Apart from his remarkable commercial success, Ron’s career in radio has been characterised by a warm and gentle nature that has constantly promoted and encouraged those who have shared his passion for radio. Many of today’s radio station managers, sales managers, agency personnel, and even television personalities, have benefited from his guidance. He has promoted and encouraged young people to join the industry, and has made a particular contribution by helping individuals who have overcome disabilities to achieve prominence in their field.

Ron’s enthusiasm for radio is boundless.
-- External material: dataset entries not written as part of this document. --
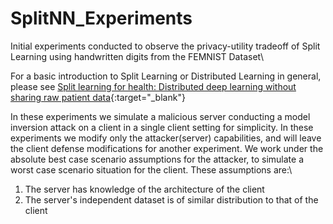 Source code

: # SplitNN_Experiments

Initial experiments conducted to observe the privacy-utility tradeoff of Split Learning using handwritten digits from the FEMNIST Dataset\

For a basic introduction to Split Learning or Distributed Learning in general, please see [Split learning for health: Distributed deep learning without sharing raw patient data]([url](https://arxiv.org/pdf/1812.00564.pdf)https://arxiv.org/pdf/1812.00564.pdf){:target="_blank"}

In these experiments we simulate a malicious server conducting a model inversion attack on a client in a single client setting 
for simplicity. In these experiments we modify only the attacker(server) capabilities, and will leave the client defense modifications
for another experiment. We work under the absolute best case scenario assumptions for the attacker, to simulate a worst case scenario
situation for the client. These assumptions are:\
1) The server has knowledge of the architecture of the client
2) The server's independent dataset is of similar distribution to that of the client


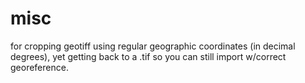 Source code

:# misc
for cropping geotiff using regular geographic coordinates (in decimal degrees), yet getting back to a .tif so you can still import w/correct georeference. 
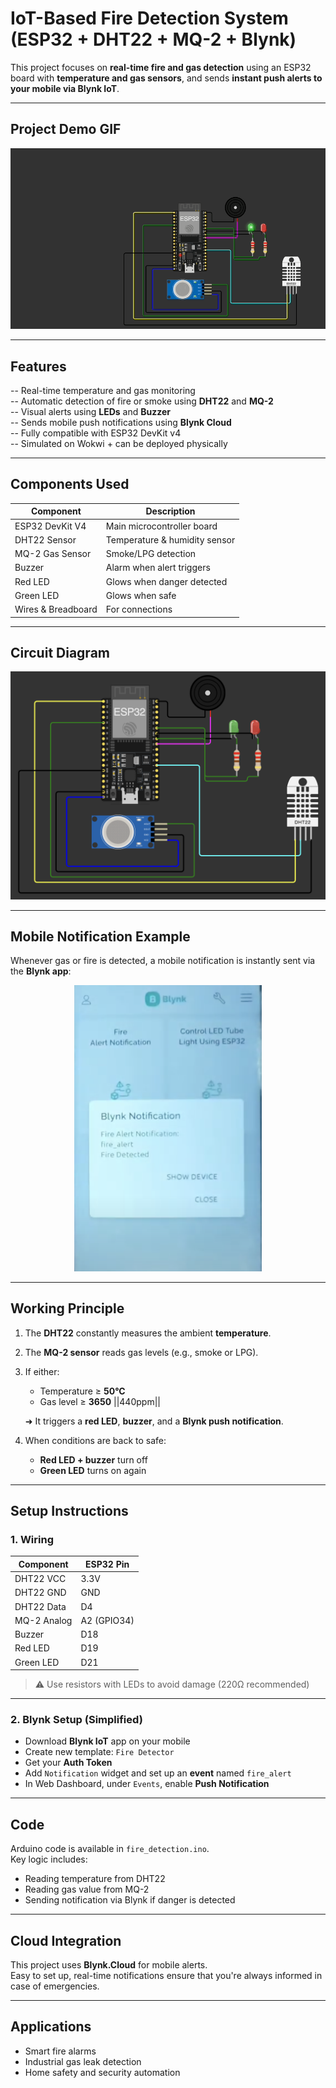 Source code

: # IoT-Based Fire Detection System (ESP32 + DHT22 + MQ-2 + Blynk)

This project focuses on **real-time fire and gas detection** using an ESP32 board with **temperature and gas sensors**, and sends **instant push alerts to your mobile via Blynk IoT**.

---

## Project Demo GIF

<div align="center">
  <img src="./image/demo.gif" width="600" alt="Working Demo GIF">
</div>

---

## Features

-- Real-time temperature and gas monitoring  
-- Automatic detection of fire or smoke using **DHT22** and **MQ-2**  
-- Visual alerts using **LEDs** and **Buzzer**  
-- Sends mobile push notifications using **Blynk Cloud**  
-- Fully compatible with ESP32 DevKit v4  
-- Simulated on Wokwi + can be deployed physically

---

## Components Used

| Component        | Description               |
|------------------|---------------------------|
| ESP32 DevKit V4  | Main microcontroller board |
| DHT22 Sensor     | Temperature & humidity sensor |
| MQ-2 Gas Sensor  | Smoke/LPG detection        |
| Buzzer           | Alarm when alert triggers  |
| Red LED          | Glows when danger detected |
| Green LED        | Glows when safe            |
| Wires & Breadboard | For connections            |

---

## Circuit Diagram

<div align="center">
  <img src="./image/ckt.png" width="600" alt="Circuit Diagram">
</div>

---

## Mobile Notification Example

Whenever gas or fire is detected, a mobile notification is instantly sent via the **Blynk app**:

<div align="center">
  <img src="./image/alert.png" width="300" alt="Blynk Notification Screenshot">
</div>

---

## Working Principle

1. The **DHT22** constantly measures the ambient **temperature**.
2. The **MQ-2 sensor** reads gas levels (e.g., smoke or LPG).
3. If either:
   - Temperature ≥ **50°C**
   - Gas level ≥ **3650**  ||440ppm||
   
   ➜ It triggers a **red LED**, **buzzer**, and a **Blynk push notification**.

4. When conditions are back to safe:
   - **Red LED + buzzer** turn off
   - **Green LED** turns on again

---

## Setup Instructions

### 1. Wiring

| Component | ESP32 Pin |
|----------|------------|
| DHT22 VCC | 3.3V      |
| DHT22 GND | GND       |
| DHT22 Data | D4       |
| MQ-2 Analog | A2 (GPIO34) |
| Buzzer    | D18       |
| Red LED   | D19       |
| Green LED | D21       |

> ⚠️ Use resistors with LEDs to avoid damage (220Ω recommended)

---

### 2. Blynk Setup (Simplified)

- Download **Blynk IoT** app on your mobile
- Create new template: `Fire Detector`
- Get your **Auth Token**
- Add `Notification` widget and set up an **event** named `fire_alert`
- In Web Dashboard, under `Events`, enable **Push Notification**

---

## Code

Arduino code is available in `fire_detection.ino`.  
Key logic includes:

- Reading temperature from DHT22
- Reading gas value from MQ-2
- Sending notification via Blynk if danger is detected

---

## Cloud Integration

This project uses **Blynk.Cloud** for mobile alerts.  
Easy to set up, real-time notifications ensure that you're always informed in case of emergencies.

---

## Applications

- Smart fire alarms
- Industrial gas leak detection
- Home safety and security automation


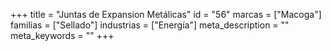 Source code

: +++
title = "Juntas de Expansion Metálicas"
id = "56"
marcas = ["Macoga"]
familias = ["Sellado"]
industrias = ["Energía"]
meta_description = ""
meta_keywords = ""
+++
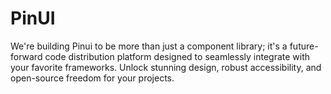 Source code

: # PinUI
We're building Pinui to be more than just a component library; it's a future-forward code distribution platform designed to seamlessly integrate with your favorite frameworks. Unlock stunning design, robust accessibility, and open-source freedom for your projects.
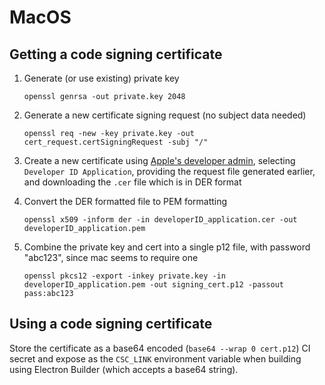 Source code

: 
# MacOS

## Getting a code signing certificate

 1. Generate (or use existing) private key

    `openssl genrsa -out private.key 2048`

 2. Generate a new certificate signing request (no subject data needed)

    `openssl req -new -key private.key -out cert_request.certSigningRequest -subj "/"`

 3. Create a new certificate using [Apple's developer admin](https://developer.apple.com/account/resources/certificates/add), selecting `Developer ID Application`, providing the request file generated earlier, and downloading the `.cer` file which is in DER format

 4. Convert the DER formatted file to PEM formatting

    `openssl x509 -inform der -in developerID_application.cer -out developerID_application.pem`

 5. Combine the private key and cert into a single p12 file, with password "abc123", since mac seems to require one

    `openssl pkcs12 -export -inkey private.key -in developerID_application.pem -out signing_cert.p12 -passout pass:abc123`


## Using a code signing certificate

Store the certificate as a base64 encoded (`base64 --wrap 0 cert.p12`) CI secret and expose as the `CSC_LINK` environment variable when building using Electron Builder (which accepts a base64 string).
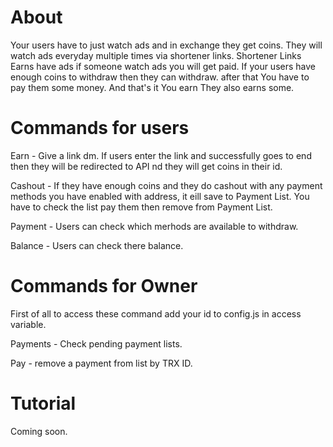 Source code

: # About
Your users have to just watch ads and in exchange they get coins. They will watch ads everyday multiple times via shortener links. Shortener Links Earns have ads if someone watch ads you will get paid. If your users have enough coins to withdraw then they can withdraw. after that You have to pay them some money. And that's it You earn They also earns some.

# Commands for users
Earn - Give a link dm. If users enter the link and successfully goes to end then they will be redirected to API nd they will get coins in their id.

Cashout - If they have enough coins and they do cashout with any payment methods you have enabled with address, it eill save to Payment List. You have to check the list pay them then remove from Payment List.

Payment - Users can check which merhods are available to withdraw.

Balance - Users can check there balance.

# Commands for Owner
First of all to access these command add your id to config.js in access variable.

Payments - Check pending payment 
lists.

Pay - remove a payment from list by TRX ID.

# Tutorial

Coming soon.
He has an encyclopaedic knowledge of the industry from his involvement in the International Broadcasters Idea Bank, of which he is the foundation Australian member. He has been a Federal Councillor with Commercial Radio Australia.
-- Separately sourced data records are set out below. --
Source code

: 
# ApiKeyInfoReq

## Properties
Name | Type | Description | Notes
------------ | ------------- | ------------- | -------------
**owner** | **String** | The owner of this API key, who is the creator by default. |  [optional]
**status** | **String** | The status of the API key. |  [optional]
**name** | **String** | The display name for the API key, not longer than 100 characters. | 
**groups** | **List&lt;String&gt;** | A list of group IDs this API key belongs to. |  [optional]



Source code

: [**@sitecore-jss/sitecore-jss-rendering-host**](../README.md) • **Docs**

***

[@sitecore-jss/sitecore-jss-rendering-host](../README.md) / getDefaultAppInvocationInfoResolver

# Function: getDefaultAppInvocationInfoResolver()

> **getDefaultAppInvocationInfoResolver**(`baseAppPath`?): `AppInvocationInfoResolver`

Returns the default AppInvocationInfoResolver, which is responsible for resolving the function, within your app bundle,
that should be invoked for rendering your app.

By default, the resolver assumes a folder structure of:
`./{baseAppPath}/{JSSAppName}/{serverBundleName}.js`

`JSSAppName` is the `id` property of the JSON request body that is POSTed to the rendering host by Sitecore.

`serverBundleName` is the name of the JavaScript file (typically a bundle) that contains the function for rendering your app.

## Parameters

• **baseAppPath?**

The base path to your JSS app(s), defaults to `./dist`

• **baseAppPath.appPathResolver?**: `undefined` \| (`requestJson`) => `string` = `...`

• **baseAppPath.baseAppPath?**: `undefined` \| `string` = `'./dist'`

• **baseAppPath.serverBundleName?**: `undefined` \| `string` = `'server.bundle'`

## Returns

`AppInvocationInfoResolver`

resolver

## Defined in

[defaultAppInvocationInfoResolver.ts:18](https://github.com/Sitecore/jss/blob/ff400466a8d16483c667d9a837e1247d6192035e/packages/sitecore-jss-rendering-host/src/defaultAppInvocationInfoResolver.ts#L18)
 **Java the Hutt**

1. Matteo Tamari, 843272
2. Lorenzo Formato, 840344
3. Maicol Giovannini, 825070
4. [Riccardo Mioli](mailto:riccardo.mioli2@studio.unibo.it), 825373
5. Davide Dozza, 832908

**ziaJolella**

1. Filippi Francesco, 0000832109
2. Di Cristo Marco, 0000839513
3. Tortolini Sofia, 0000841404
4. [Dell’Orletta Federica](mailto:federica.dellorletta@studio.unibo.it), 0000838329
Ron has committed himself and his radio stations to supporting the rural communities of New South Wales. He founded the Christmas Miracle Appeal, the Farmer of the Year and the House of the Day awards and his radio station continues to provide community service promotions worth significant sums of money. He has been, for many years, a strong supporter of Legacy. Ron’s contributions to his community have been recognised by conferral of the Order of Australia Medal, and as recently as this year through the Premier’s Award for Services to the Aged.

Ron’s contribution to Charles Sturt University, and his interest in Mitchell College of Advanced Education, reflect his deep interest in the communication industry and his support for young people. In the twenty years that he was President of the Mitchell Foundation, the Trust that he helped to establish, it provided students with over two million dollars in scholarships, giving them opportunities Ron never had himself. Ron did not enjoy many advantages as a young man, having spent all his early life in orphanages, Dalmar, Dalwood, Warrawong and finally Fairbridge Farm at Molong where his mother was a Cottage Mother.

This lack of formal education clearly had a profound impact on the man Ron has become, a man prepared to direct enormous energy to encouraging young people to pursue formal study, to overcome disadvantage, to strive to excel and to rejoice in the success that comes from that effort. He can rightly stake claim to having introduced commercial radio as a university discipline in Australia when he persuaded many of his colleagues, and indeed competitors, in that industry to sponsor the establishment of a commercial radio course at this University. He ensured that this course has more scholarships than any other course at the University.

There are many graduates of this university who have benefited from Ron’s experience, his wisdom, his interest, his support and above all his enthusiasm and encouragement.

Chancellor, I present to you for conferral of the degree Doctor of Arts (honoris causa), altruist, university benefactor and education pioneer of commercial radio in Australia, Ronald Barry Camplin.